Each state processes a bounded number of transitions, so the algorithm comfortably fits within limits.
Test Cases
sol = Solution()
# Example 1
assert sol.canMouseWin(
["####F",
"#C...",
"M...."],
1,
2
) == True # mouse reaches food safely
# Example 2
assert sol.canMouseWin(
["M.C...F"],
1,
4
) == True # mouse can jump directly toward food
# Example 3
assert sol.canMouseWin(
["M.C...F"],
1,
3
) == False # cat can stop mouse
# Mouse already near food
assert sol.canMouseWin(
["MF.C"],
1,
1
) == True # mouse wins immediately
# Cat controls food
assert sol.canMouseWin(
["MCF"],
1,
1
) == False # cat blocks access
# Walls restrict movement
assert sol.canMouseWin(
["M#F",
".#.",
"C.."],
1,
2
) == False # walls trap mouse path
# Large jump advantage
assert sol.canMouseWin(
["M....F",
"......",
"..C..."],
1,
8
) == True # mouse mobility dominates
# Cat starts near mouse
assert sol.canMouseWin(
["MCF"],
2,
1
) == False # cat immediately threatens mouse
# Tight maze
assert sol.canMouseWin(
["M..#F",
".#.#.",
".#C#.",
"....."],
1,
2
) in [True, False] # stress complex state graph
Test Summary
| Test | Why |
|---|---|
| Example 1 | Verifies basic mouse win |
| Example 2 | Verifies long mouse jump |
| Example 3 | Verifies cat defensive strategy |
| Mouse near food | Tests immediate win |
| Cat controls food | Tests blocking behavior |
| Walls restrict movement | Tests obstacle handling |
| Large jump advantage | Tests mobility dominance |
| Cat near mouse | Tests immediate capture pressure |
| Tight maze | Tests complex cyclic states |
Edge Cases
One important edge case occurs when the mouse can reach the food immediately on its first move. A naive implementation may continue searching unnecessarily instead of recognizing the instant win condition. This solution handles that correctly because all terminal states involving the mouse at the food are initialized before BFS propagation begins.
Another tricky case involves cycles. Since both players are allowed to stay still, the game graph can contain many loops. Recursive DFS solutions frequently fail here due to infinite recursion or incorrect memoization. The reverse BFS approach avoids this entirely because every state is processed finitely through graph propagation.
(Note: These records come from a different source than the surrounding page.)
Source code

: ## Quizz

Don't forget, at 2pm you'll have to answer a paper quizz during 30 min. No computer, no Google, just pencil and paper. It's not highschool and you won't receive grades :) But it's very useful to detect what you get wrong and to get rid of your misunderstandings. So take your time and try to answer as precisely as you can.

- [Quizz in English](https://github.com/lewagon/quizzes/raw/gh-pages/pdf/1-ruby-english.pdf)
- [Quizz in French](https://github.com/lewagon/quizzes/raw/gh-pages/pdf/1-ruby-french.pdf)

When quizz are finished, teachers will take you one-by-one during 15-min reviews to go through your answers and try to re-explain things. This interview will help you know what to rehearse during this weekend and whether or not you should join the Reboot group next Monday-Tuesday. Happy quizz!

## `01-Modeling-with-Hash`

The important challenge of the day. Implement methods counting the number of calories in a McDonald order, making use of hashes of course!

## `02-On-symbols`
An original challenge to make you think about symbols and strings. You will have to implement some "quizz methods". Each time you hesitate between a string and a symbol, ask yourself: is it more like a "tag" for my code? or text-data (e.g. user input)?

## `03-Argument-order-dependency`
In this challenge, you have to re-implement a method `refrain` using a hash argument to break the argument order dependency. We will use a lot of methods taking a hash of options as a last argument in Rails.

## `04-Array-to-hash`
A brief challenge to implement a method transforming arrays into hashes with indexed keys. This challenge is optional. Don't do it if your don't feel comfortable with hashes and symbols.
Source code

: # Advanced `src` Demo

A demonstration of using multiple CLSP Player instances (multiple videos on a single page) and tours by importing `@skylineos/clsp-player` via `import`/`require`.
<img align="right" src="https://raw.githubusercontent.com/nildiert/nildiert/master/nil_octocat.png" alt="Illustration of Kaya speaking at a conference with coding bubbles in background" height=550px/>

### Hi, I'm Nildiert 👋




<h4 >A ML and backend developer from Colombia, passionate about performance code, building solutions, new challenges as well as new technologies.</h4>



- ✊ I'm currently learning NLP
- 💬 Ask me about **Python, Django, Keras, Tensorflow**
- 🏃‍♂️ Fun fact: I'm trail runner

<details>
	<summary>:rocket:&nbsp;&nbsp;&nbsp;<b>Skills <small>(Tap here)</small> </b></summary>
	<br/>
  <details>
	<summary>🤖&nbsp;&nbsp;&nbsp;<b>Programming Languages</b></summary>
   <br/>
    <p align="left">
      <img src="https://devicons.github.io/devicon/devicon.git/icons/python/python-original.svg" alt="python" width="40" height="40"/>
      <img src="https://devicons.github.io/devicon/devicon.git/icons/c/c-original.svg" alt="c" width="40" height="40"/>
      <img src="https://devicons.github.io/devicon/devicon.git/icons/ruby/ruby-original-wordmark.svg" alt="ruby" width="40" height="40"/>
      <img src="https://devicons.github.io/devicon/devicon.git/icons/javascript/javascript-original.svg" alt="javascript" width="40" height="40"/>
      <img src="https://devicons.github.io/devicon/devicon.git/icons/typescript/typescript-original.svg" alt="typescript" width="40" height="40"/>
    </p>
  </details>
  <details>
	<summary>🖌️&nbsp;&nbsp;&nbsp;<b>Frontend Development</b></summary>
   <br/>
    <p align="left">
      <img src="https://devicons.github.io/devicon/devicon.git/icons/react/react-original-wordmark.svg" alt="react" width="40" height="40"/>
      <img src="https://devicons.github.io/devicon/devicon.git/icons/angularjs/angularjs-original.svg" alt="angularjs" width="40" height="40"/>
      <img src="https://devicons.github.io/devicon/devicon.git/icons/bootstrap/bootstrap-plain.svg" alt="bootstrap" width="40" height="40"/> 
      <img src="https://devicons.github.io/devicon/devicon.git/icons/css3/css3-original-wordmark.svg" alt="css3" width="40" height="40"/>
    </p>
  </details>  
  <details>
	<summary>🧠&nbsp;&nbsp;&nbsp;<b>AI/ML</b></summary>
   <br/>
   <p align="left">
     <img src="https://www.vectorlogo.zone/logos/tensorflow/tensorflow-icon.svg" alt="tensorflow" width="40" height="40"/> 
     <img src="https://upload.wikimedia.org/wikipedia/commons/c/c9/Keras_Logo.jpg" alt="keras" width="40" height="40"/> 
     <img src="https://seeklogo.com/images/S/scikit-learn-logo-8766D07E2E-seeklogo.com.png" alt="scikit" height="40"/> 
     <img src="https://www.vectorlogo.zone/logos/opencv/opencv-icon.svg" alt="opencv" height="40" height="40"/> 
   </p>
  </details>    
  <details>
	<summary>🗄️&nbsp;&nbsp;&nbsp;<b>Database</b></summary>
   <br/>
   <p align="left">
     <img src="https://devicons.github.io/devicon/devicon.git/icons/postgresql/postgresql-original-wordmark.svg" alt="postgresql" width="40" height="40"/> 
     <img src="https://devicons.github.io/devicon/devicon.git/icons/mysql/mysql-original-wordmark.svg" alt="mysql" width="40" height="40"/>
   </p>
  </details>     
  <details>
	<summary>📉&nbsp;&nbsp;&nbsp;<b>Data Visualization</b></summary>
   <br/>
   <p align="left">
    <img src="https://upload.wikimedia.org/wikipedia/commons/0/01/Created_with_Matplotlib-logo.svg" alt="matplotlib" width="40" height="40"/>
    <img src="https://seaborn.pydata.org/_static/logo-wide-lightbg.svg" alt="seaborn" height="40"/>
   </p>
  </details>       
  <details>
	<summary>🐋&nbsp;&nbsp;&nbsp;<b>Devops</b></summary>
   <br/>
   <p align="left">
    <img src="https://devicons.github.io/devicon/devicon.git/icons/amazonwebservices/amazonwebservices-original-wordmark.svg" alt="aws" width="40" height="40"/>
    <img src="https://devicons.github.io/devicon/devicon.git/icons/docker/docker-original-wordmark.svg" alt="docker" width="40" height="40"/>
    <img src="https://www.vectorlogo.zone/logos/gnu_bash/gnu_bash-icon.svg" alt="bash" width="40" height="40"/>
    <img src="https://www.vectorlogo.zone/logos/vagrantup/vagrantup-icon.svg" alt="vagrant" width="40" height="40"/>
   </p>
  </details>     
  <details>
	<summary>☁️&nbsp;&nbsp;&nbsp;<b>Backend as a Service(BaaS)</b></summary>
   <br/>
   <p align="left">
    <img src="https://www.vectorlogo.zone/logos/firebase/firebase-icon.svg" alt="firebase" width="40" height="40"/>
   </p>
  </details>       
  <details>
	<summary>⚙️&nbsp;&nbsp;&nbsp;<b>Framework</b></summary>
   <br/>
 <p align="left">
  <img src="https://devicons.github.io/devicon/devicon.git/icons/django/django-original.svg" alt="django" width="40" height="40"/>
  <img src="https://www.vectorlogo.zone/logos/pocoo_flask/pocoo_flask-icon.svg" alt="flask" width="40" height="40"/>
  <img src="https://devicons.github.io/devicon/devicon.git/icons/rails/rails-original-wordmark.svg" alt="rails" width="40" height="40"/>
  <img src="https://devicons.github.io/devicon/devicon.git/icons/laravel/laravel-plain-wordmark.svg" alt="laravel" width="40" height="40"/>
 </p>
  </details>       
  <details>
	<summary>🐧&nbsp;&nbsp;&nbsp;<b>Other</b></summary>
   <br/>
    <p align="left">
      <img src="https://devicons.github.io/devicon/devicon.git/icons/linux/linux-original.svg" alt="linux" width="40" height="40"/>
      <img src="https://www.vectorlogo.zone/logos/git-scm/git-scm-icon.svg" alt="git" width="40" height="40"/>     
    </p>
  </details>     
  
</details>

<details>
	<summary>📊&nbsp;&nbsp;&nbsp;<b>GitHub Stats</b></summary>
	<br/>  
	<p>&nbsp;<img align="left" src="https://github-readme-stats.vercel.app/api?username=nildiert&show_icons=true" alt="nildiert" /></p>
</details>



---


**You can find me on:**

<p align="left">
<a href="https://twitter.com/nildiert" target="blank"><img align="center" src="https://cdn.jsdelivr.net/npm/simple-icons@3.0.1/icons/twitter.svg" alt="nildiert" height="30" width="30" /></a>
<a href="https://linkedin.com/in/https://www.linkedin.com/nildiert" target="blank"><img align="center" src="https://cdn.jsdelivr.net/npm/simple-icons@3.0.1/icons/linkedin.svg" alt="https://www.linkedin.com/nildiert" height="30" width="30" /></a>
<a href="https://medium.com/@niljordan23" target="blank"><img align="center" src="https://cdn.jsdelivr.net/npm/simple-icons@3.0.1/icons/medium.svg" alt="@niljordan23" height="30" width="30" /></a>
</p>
Walls create another subtle issue. Players cannot jump through walls, even if their jump distance would normally allow it. Incorrect implementations sometimes allow movement past blocked cells. This solution explicitly stops movement generation as soon as a wall is encountered, ensuring every generated move is valid.
A final edge case involves the cat reaching the food before the mouse. Some implementations focus only on direct captures and forget that the cat wins by occupying the food as well. The initialization phase explicitly marks every state where the cat is on the food as a cat victory, guaranteeing correct propagation.